**Work request:** Only lines that contain the word "service" belong in the answer; copy them from the records below.

[Records contained in a dataset]
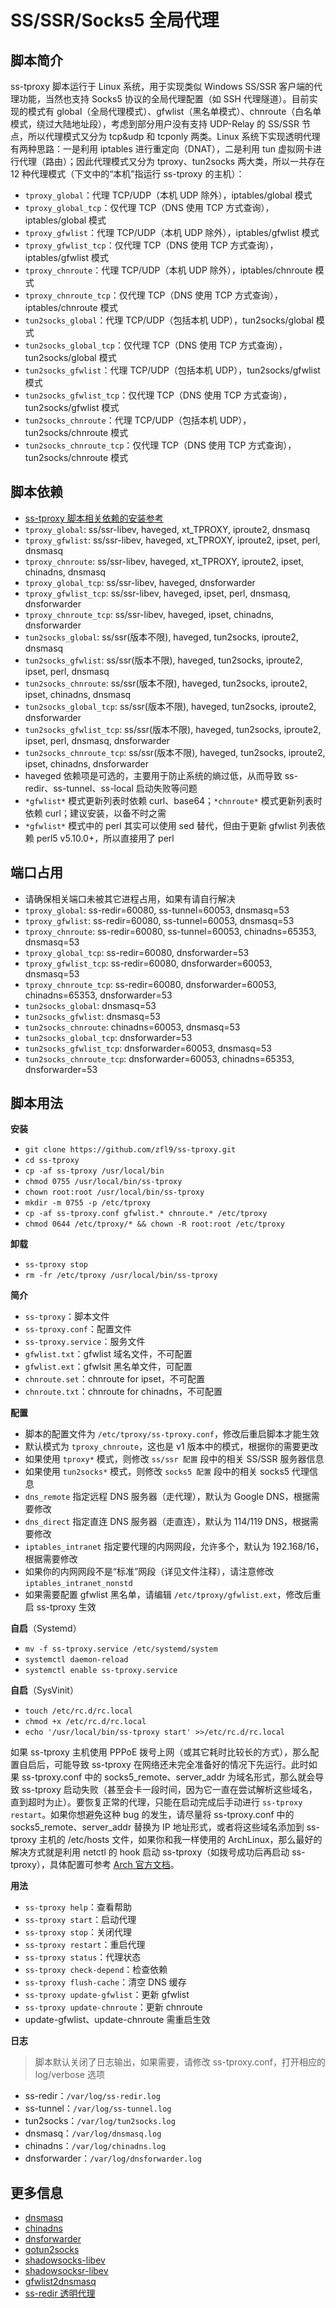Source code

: # SS/SSR/Socks5 全局代理
## 脚本简介
ss-tproxy 脚本运行于 Linux 系统，用于实现类似 Windows SS/SSR 客户端的代理功能，当然也支持 Socks5 协议的全局代理配置（如 SSH 代理隧道）。目前实现的模式有 global（全局代理模式）、gfwlist（黑名单模式）、chnroute（白名单模式，绕过大陆地址段），考虑到部分用户没有支持 UDP-Relay 的 SS/SSR 节点，所以代理模式又分为 tcp&udp 和 tcponly 两类。Linux 系统下实现透明代理有两种思路：一是利用 iptables 进行重定向（DNAT），二是利用 tun 虚拟网卡进行代理（路由）；因此代理模式又分为 tproxy、tun2socks 两大类，所以一共存在 12 种代理模式（下文中的“本机”指运行 ss-tproxy 的主机）：
- `tproxy_global`：代理 TCP/UDP（本机 UDP 除外），iptables/global 模式
- `tproxy_global_tcp`：仅代理 TCP（DNS 使用 TCP 方式查询），iptables/global 模式
- `tproxy_gfwlist`：代理 TCP/UDP（本机 UDP 除外），iptables/gfwlist 模式
- `tproxy_gfwlist_tcp`：仅代理 TCP（DNS 使用 TCP 方式查询），iptables/gfwlist 模式
- `tproxy_chnroute`：代理 TCP/UDP（本机 UDP 除外），iptables/chnroute 模式
- `tproxy_chnroute_tcp`：仅代理 TCP（DNS 使用 TCP 方式查询），iptables/chnroute 模式
- `tun2socks_global`：代理 TCP/UDP（包括本机 UDP），tun2socks/global 模式
- `tun2socks_global_tcp`：仅代理 TCP（DNS 使用 TCP 方式查询），tun2socks/global 模式
- `tun2socks_gfwlist`：代理 TCP/UDP（包括本机 UDP），tun2socks/gfwlist 模式
- `tun2socks_gfwlist_tcp`：仅代理 TCP（DNS 使用 TCP 方式查询），tun2socks/gfwlist 模式
- `tun2socks_chnroute`：代理 TCP/UDP（包括本机 UDP），tun2socks/chnroute 模式
- `tun2socks_chnroute_tcp`：仅代理 TCP（DNS 使用 TCP 方式查询），tun2socks/chnroute 模式

## 脚本依赖
- [ss-tproxy 脚本相关依赖的安装参考](https://www.zfl9.com/ss-redir.html#%E5%AE%89%E8%A3%85%E4%BE%9D%E8%B5%96)
- `tproxy_global`: ss/ssr-libev, haveged, xt_TPROXY, iproute2, dnsmasq
- `tproxy_gfwlist`: ss/ssr-libev, haveged, xt_TPROXY, iproute2, ipset, perl, dnsmasq
- `tproxy_chnroute`: ss/ssr-libev, haveged, xt_TPROXY, iproute2, ipset, chinadns, dnsmasq
- `tproxy_global_tcp`: ss/ssr-libev, haveged, dnsforwarder
- `tproxy_gfwlist_tcp`: ss/ssr-libev, haveged, ipset, perl, dnsmasq, dnsforwarder
- `tproxy_chnroute_tcp`: ss/ssr-libev, haveged, ipset, chinadns, dnsforwarder
- `tun2socks_global`: ss/ssr(版本不限), haveged, tun2socks, iproute2, dnsmasq
- `tun2socks_gfwlist`: ss/ssr(版本不限), haveged, tun2socks, iproute2, ipset, perl, dnsmasq
- `tun2socks_chnroute`: ss/ssr(版本不限), haveged, tun2socks, iproute2, ipset, chinadns, dnsmasq
- `tun2socks_global_tcp`: ss/ssr(版本不限), haveged, tun2socks, iproute2, dnsforwarder
- `tun2socks_gfwlist_tcp`: ss/ssr(版本不限), haveged, tun2socks, iproute2, ipset, perl, dnsmasq, dnsforwarder
- `tun2socks_chnroute_tcp`: ss/ssr(版本不限), haveged, tun2socks, iproute2, ipset, chinadns, dnsforwarder
- haveged 依赖项是可选的，主要用于防止系统的熵过低，从而导致 ss-redir、ss-tunnel、ss-local 启动失败等问题
- `*gfwlist*` 模式更新列表时依赖 curl、base64；`*chnroute*` 模式更新列表时依赖 curl；建议安装，以备不时之需
- `*gfwlist*` 模式中的 perl 其实可以使用 sed 替代，但由于更新 gfwlist 列表依赖 perl5 v5.10.0+，所以直接用了 perl

## 端口占用
- 请确保相关端口未被其它进程占用，如果有请自行解决
- `tproxy_global`: ss-redir=60080, ss-tunnel=60053, dnsmasq=53
- `tproxy_gfwlist`: ss-redir=60080, ss-tunnel=60053, dnsmasq=53
- `tproxy_chnroute`: ss-redir=60080, ss-tunnel=60053, chinadns=65353, dnsmasq=53
- `tproxy_global_tcp`: ss-redir=60080, dnsforwarder=53
- `tproxy_gfwlist_tcp`: ss-redir=60080, dnsforwarder=60053, dnsmasq=53
- `tproxy_chnroute_tcp`: ss-redir=60080, dnsforwarder=60053, chinadns=65353, dnsforwarder=53
- `tun2socks_global`: dnsmasq=53
- `tun2socks_gfwlist`: dnsmasq=53
- `tun2socks_chnroute`: chinadns=60053, dnsmasq=53
- `tun2socks_global_tcp`: dnsforwarder=53
- `tun2socks_gfwlist_tcp`: dnsforwarder=60053, dnsmasq=53
- `tun2socks_chnroute_tcp`: dnsforwarder=60053, chinadns=65353, dnsforwarder=53

## 脚本用法
**安装**
- `git clone https://github.com/zfl9/ss-tproxy.git`
- `cd ss-tproxy`
- `cp -af ss-tproxy /usr/local/bin`
- `chmod 0755 /usr/local/bin/ss-tproxy`
- `chown root:root /usr/local/bin/ss-tproxy`
- `mkdir -m 0755 -p /etc/tproxy`
- `cp -af ss-tproxy.conf gfwlist.* chnroute.* /etc/tproxy`
- `chmod 0644 /etc/tproxy/* && chown -R root:root /etc/tproxy`

**卸载**
- `ss-tproxy stop`
- `rm -fr /etc/tproxy /usr/local/bin/ss-tproxy`

**简介**
- `ss-tproxy`：脚本文件
- `ss-tproxy.conf`：配置文件
- `ss-tproxy.service`：服务文件
- `gfwlist.txt`：gfwlist 域名文件，不可配置
- `gfwlist.ext`：gfwlsit 黑名单文件，可配置
- `chnroute.set`：chnroute for ipset，不可配置
- `chnroute.txt`：chnroute for chinadns，不可配置

**配置**
- 脚本的配置文件为 `/etc/tproxy/ss-tproxy.conf`，修改后重启脚本才能生效
- 默认模式为 `tproxy_chnroute`，这也是 v1 版本中的模式，根据你的需要更改
- 如果使用 `tproxy*` 模式，则修改 `ss/ssr 配置` 段中的相关 SS/SSR 服务器信息
- 如果使用 `tun2socks*` 模式，则修改 `socks5 配置` 段中的相关 socks5 代理信息
- `dns_remote` 指定远程 DNS 服务器（走代理），默认为 Google DNS，根据需要修改
- `dns_direct` 指定直连 DNS 服务器（走直连），默认为 114/119 DNS，根据需要修改
- `iptables_intranet` 指定要代理的内网网段，允许多个，默认为 192.168/16，根据需要修改
- 如果你的内网网段不是“标准”网段（详见文件注释），请注意修改 `iptables_intranet_nonstd`
- 如果需要配置 gfwlist 黑名单，请编辑 `/etc/tproxy/gfwlist.ext`，修改后重启 ss-tproxy 生效

**自启**（Systemd）
- `mv -f ss-tproxy.service /etc/systemd/system`
- `systemctl daemon-reload`
- `systemctl enable ss-tproxy.service`

**自启**（SysVinit）
- `touch /etc/rc.d/rc.local`
- `chmod +x /etc/rc.d/rc.local`
- `echo '/usr/local/bin/ss-tproxy start' >>/etc/rc.d/rc.local`

如果 ss-tproxy 主机使用 PPPoE 拨号上网（或其它耗时比较长的方式），那么配置自启后，可能导致 ss-tproxy 在网络还未完全准备好的情况下先运行。此时如果 ss-tproxy.conf 中的 socks5_remote、server_addr 为域名形式，那么就会导致 ss-tproxy 启动失败（甚至会卡一段时间，因为它一直在尝试解析这些域名，直到超时为止）。要恢复正常的代理，只能在启动完成后手动进行 `ss-tproxy restart`。如果你想避免这种 bug 的发生，请尽量将 ss-tproxy.conf 中的 socks5_remote、server_addr 替换为 IP 地址形式，或者将这些域名添加到 ss-tproxy 主机的 /etc/hosts 文件，如果你和我一样使用的 ArchLinux，那么最好的解决方式就是利用 netctl 的 hook 启动 ss-tproxy（如拨号成功后再启动 ss-tproxy），具体配置可参考 [Arch 官方文档](https://wiki.archlinux.org/index.php/netctl#Using_hooks)。

**用法**
- `ss-tproxy help`：查看帮助
- `ss-tproxy start`：启动代理
- `ss-tproxy stop`：关闭代理
- `ss-tproxy restart`：重启代理
- `ss-tproxy status`：代理状态
- `ss-tproxy check-depend`：检查依赖
- `ss-tproxy flush-cache`：清空 DNS 缓存
- `ss-tproxy update-gfwlist`：更新 gfwlist
- `ss-tproxy update-chnroute`：更新 chnroute
- update-gfwlist、update-chnroute 需重启生效

**日志**
> 脚本默认关闭了日志输出，如果需要，请修改 ss-tproxy.conf，打开相应的 log/verbose 选项

- ss-redir：`/var/log/ss-redir.log`
- ss-tunnel：`/var/log/ss-tunnel.log`
- tun2socks：`/var/log/tun2socks.log`
- dnsmasq：`/var/log/dnsmasq.log`
- chinadns：`/var/log/chinadns.log`
- dnsforwarder：`/var/log/dnsforwarder.log`

## 更多信息
- [dnsmasq](http://www.thekelleys.org.uk/dnsmasq/docs/dnsmasq-man.html)
- [chinadns](https://github.com/shadowsocks/ChinaDNS)
- [dnsforwarder](https://github.com/holmium/dnsforwarder)
- [gotun2socks](https://github.com/yinghuocho/gotun2socks)
- [shadowsocks-libev](https://github.com/shadowsocks/shadowsocks-libev)
- [shadowsocksr-libev](https://github.com/shadowsocksr-backup/shadowsocksr-libev)
- [gfwlist2dnsmasq](https://github.com/zfl9/gfwlist2dnsmasq)
- [ss-redir 透明代理](https://www.zfl9.com/ss-redir.html)
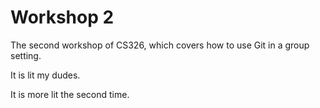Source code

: # Workshop 2

The second workshop of CS326, which covers how to use Git in a group setting.

It is lit my dudes.

It is more lit the second time.
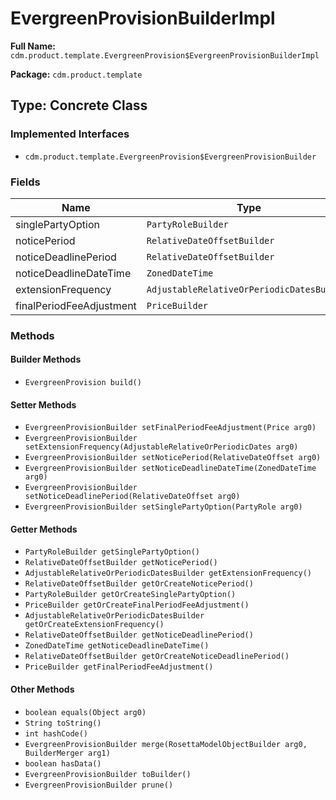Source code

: # EvergreenProvisionBuilderImpl

**Full Name:** `cdm.product.template.EvergreenProvision$EvergreenProvisionBuilderImpl`

**Package:** `cdm.product.template`

## Type: Concrete Class

### Implemented Interfaces

- `cdm.product.template.EvergreenProvision$EvergreenProvisionBuilder`

### Fields

| Name | Type | Description |
|------|------|-------------|
| singlePartyOption | `PartyRoleBuilder` |  |
| noticePeriod | `RelativeDateOffsetBuilder` |  |
| noticeDeadlinePeriod | `RelativeDateOffsetBuilder` |  |
| noticeDeadlineDateTime | `ZonedDateTime` |  |
| extensionFrequency | `AdjustableRelativeOrPeriodicDatesBuilder` |  |
| finalPeriodFeeAdjustment | `PriceBuilder` |  |

### Methods

#### Builder Methods

- `EvergreenProvision build()`

#### Setter Methods

- `EvergreenProvisionBuilder setFinalPeriodFeeAdjustment(Price arg0)`
- `EvergreenProvisionBuilder setExtensionFrequency(AdjustableRelativeOrPeriodicDates arg0)`
- `EvergreenProvisionBuilder setNoticePeriod(RelativeDateOffset arg0)`
- `EvergreenProvisionBuilder setNoticeDeadlineDateTime(ZonedDateTime arg0)`
- `EvergreenProvisionBuilder setNoticeDeadlinePeriod(RelativeDateOffset arg0)`
- `EvergreenProvisionBuilder setSinglePartyOption(PartyRole arg0)`

#### Getter Methods

- `PartyRoleBuilder getSinglePartyOption()`
- `RelativeDateOffsetBuilder getNoticePeriod()`
- `AdjustableRelativeOrPeriodicDatesBuilder getExtensionFrequency()`
- `RelativeDateOffsetBuilder getOrCreateNoticePeriod()`
- `PartyRoleBuilder getOrCreateSinglePartyOption()`
- `PriceBuilder getOrCreateFinalPeriodFeeAdjustment()`
- `AdjustableRelativeOrPeriodicDatesBuilder getOrCreateExtensionFrequency()`
- `RelativeDateOffsetBuilder getNoticeDeadlinePeriod()`
- `ZonedDateTime getNoticeDeadlineDateTime()`
- `RelativeDateOffsetBuilder getOrCreateNoticeDeadlinePeriod()`
- `PriceBuilder getFinalPeriodFeeAdjustment()`

#### Other Methods

- `boolean equals(Object arg0)`
- `String toString()`
- `int hashCode()`
- `EvergreenProvisionBuilder merge(RosettaModelObjectBuilder arg0, BuilderMerger arg1)`
- `boolean hasData()`
- `EvergreenProvisionBuilder toBuilder()`
- `EvergreenProvisionBuilder prune()`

**Reply to the task:**
- `ss-tproxy.service`：服务文件
- `mv -f ss-tproxy.service /etc/systemd/system`
- `systemctl enable ss-tproxy.service`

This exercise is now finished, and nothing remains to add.